Work order →
Find the word "dtype" below. Copy each line that has it.

►

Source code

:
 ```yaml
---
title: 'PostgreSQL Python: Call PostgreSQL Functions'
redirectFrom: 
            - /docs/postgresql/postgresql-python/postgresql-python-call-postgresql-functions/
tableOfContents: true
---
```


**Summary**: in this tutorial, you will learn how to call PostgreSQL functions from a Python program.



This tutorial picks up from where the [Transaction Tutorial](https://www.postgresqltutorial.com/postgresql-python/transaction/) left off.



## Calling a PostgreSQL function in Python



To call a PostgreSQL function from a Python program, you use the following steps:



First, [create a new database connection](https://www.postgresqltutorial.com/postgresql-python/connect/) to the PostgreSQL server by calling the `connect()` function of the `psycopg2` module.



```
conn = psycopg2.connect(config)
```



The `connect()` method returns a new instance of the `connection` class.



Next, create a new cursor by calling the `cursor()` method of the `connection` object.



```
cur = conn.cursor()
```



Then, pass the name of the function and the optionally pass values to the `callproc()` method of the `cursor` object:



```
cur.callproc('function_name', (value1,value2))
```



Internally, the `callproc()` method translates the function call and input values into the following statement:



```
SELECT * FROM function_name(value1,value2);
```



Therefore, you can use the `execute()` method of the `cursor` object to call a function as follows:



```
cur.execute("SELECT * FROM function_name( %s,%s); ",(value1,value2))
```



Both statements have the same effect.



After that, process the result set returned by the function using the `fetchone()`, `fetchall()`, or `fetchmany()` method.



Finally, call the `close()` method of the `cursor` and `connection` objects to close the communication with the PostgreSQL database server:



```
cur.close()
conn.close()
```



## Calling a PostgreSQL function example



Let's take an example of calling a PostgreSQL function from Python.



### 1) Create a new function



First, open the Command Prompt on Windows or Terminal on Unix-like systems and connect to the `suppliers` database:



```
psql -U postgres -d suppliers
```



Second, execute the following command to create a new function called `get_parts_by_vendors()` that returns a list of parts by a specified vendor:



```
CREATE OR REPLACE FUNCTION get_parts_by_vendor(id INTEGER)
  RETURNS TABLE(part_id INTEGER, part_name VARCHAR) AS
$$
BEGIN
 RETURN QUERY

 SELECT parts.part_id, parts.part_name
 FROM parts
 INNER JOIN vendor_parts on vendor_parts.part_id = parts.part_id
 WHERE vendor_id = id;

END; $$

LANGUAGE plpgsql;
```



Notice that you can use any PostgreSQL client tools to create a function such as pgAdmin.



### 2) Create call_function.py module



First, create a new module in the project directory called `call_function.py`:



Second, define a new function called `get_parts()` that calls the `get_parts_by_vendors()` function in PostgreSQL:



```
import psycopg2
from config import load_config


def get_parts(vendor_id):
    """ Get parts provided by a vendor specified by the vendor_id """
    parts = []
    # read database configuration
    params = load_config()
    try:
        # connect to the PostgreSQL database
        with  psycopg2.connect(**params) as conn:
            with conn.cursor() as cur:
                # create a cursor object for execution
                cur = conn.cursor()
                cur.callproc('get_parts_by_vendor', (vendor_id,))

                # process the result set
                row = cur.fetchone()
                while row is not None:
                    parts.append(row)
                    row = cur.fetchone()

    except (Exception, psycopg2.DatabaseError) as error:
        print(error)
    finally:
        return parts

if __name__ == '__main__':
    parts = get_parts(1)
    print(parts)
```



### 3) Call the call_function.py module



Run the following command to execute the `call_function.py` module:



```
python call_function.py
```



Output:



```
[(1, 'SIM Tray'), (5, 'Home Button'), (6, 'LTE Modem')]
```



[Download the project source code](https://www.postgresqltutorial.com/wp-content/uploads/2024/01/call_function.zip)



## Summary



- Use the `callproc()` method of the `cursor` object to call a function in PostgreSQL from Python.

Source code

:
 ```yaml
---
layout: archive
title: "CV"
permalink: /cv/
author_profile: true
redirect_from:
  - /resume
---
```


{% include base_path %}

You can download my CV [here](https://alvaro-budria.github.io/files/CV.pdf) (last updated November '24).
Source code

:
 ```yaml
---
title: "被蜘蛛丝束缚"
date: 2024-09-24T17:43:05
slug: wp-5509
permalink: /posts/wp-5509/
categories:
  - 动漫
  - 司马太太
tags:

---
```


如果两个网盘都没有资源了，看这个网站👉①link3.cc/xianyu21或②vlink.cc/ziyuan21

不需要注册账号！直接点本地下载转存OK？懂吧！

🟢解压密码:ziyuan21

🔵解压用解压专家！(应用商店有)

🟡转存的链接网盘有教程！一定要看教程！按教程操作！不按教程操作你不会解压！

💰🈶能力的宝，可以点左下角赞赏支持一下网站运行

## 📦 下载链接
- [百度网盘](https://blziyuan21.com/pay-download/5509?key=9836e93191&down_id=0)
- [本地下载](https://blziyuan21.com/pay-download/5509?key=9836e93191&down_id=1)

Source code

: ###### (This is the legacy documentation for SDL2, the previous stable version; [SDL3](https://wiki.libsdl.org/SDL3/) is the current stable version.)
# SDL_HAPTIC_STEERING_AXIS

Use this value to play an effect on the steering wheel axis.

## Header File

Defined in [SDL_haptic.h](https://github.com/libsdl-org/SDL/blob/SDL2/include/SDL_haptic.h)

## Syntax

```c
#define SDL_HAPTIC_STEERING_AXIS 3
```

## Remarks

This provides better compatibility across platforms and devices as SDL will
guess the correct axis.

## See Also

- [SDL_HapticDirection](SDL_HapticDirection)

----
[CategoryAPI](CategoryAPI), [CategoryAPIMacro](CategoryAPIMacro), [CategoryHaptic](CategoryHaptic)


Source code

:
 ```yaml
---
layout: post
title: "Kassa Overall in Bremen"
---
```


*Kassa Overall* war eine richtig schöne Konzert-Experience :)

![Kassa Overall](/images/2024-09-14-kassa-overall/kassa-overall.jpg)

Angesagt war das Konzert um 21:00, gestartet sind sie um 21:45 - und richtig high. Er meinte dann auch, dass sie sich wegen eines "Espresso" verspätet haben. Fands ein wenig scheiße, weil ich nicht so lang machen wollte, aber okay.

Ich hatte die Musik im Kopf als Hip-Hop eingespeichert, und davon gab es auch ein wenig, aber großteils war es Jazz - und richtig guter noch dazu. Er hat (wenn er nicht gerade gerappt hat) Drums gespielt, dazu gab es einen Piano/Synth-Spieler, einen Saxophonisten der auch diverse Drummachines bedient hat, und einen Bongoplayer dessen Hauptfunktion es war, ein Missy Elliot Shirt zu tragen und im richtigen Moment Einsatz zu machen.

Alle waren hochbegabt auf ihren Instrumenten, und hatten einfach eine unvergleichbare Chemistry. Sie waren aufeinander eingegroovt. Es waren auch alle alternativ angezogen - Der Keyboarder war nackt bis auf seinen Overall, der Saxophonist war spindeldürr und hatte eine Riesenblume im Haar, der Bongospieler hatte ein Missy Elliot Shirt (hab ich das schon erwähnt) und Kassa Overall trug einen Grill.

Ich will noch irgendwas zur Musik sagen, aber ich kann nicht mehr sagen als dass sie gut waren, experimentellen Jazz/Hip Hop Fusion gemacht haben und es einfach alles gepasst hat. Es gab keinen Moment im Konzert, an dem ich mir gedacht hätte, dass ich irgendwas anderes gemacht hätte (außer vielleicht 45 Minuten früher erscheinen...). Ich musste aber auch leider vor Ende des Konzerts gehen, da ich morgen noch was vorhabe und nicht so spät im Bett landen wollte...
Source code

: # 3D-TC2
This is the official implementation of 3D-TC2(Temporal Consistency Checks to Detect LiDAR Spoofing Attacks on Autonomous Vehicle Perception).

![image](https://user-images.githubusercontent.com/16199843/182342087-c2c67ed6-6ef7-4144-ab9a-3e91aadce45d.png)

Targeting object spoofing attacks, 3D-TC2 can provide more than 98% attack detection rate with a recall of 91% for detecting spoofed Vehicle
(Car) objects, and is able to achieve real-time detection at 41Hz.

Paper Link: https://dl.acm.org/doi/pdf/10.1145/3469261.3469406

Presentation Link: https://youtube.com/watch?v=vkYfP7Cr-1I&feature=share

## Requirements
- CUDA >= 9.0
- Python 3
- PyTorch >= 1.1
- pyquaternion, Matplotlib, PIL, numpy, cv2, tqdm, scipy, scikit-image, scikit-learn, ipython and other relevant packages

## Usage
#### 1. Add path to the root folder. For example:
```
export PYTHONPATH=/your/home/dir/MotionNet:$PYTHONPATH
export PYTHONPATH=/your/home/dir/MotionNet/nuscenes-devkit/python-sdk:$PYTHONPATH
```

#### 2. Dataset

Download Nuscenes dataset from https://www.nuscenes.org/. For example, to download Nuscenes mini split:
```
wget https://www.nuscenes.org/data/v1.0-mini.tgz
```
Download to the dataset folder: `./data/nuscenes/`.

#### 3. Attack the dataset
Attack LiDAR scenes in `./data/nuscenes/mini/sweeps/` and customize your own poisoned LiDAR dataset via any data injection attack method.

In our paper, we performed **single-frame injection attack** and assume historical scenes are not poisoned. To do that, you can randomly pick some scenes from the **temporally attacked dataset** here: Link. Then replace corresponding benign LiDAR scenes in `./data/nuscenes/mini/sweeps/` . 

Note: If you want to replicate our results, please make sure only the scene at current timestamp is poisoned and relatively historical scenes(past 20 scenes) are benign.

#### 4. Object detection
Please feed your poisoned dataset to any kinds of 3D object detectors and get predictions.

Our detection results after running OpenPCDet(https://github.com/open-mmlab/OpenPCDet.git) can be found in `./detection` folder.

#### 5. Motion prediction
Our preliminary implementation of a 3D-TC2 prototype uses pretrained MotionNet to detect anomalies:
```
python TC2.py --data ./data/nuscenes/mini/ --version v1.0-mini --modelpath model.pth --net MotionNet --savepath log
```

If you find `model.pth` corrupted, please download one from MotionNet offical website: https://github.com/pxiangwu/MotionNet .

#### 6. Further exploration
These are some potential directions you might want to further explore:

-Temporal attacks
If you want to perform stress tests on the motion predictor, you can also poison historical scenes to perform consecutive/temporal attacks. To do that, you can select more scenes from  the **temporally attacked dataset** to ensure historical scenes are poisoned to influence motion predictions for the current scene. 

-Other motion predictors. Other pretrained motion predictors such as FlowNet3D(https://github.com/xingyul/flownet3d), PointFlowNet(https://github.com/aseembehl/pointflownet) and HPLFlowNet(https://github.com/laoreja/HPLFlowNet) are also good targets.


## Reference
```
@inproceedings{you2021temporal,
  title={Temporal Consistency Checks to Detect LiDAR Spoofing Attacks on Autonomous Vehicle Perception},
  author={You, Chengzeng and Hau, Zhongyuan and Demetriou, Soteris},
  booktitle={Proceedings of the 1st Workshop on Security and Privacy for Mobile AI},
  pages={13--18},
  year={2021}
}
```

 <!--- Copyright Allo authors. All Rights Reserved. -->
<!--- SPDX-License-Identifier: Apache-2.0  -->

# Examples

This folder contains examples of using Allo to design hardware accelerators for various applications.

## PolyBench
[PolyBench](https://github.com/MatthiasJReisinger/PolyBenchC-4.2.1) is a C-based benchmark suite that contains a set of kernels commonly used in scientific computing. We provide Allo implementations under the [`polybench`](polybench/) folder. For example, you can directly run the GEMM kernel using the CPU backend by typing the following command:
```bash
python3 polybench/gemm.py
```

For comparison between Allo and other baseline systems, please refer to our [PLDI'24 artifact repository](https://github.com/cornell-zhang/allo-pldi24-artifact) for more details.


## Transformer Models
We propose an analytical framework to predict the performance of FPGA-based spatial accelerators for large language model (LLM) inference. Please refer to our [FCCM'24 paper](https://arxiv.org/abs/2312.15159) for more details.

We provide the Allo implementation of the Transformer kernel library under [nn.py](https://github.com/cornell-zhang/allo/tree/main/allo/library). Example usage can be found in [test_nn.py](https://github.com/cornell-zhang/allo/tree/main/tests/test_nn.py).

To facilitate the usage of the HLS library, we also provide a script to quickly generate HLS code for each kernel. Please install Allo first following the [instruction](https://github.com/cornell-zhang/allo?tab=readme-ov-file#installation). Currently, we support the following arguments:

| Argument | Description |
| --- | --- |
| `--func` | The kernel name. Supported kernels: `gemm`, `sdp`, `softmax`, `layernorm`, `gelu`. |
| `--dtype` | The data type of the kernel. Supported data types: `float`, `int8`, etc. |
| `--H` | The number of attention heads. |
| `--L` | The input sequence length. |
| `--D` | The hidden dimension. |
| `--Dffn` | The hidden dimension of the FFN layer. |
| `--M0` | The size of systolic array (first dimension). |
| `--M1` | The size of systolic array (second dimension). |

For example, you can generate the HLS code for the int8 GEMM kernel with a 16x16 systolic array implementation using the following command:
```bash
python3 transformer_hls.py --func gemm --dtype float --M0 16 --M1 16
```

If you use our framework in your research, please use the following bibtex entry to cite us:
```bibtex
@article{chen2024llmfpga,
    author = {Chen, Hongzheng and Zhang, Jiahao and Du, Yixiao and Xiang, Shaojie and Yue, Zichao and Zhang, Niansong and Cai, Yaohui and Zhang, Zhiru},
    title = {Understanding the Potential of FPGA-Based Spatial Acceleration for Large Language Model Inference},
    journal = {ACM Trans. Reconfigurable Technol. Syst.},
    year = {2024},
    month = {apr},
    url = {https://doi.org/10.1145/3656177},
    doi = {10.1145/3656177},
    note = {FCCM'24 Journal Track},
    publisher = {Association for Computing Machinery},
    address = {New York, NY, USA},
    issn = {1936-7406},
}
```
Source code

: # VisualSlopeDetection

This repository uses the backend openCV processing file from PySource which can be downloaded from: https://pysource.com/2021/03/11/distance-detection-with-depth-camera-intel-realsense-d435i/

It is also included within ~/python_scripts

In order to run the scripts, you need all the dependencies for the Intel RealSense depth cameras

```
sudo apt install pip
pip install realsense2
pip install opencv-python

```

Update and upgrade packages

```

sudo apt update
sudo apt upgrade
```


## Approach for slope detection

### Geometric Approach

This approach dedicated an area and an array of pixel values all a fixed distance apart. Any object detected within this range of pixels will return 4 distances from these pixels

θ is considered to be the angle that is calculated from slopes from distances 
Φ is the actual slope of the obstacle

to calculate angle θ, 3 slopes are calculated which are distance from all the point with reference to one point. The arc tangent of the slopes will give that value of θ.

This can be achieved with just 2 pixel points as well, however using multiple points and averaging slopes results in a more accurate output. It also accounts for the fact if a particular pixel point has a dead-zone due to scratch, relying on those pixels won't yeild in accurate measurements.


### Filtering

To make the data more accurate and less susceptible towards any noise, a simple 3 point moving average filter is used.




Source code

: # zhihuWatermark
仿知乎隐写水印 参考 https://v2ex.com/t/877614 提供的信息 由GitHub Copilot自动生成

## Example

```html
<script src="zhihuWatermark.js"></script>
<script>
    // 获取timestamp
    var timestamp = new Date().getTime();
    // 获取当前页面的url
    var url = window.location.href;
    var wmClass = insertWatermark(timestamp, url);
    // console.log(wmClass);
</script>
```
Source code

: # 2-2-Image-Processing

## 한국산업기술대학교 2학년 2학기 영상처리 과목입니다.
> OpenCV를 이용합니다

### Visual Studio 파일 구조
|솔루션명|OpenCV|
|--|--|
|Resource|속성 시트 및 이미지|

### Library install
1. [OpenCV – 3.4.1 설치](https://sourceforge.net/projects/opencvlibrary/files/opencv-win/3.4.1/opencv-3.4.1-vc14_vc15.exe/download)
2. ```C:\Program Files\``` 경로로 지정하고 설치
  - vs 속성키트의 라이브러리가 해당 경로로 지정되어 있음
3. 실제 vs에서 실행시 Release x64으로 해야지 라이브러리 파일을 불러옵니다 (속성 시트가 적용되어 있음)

◄

Answer to the problem →
| `--dtype` | The data type of the kernel. Supported data types: `float`, `int8`, etc. |
python3 transformer_hls.py --func gemm --dtype float --M0 16 --M1 16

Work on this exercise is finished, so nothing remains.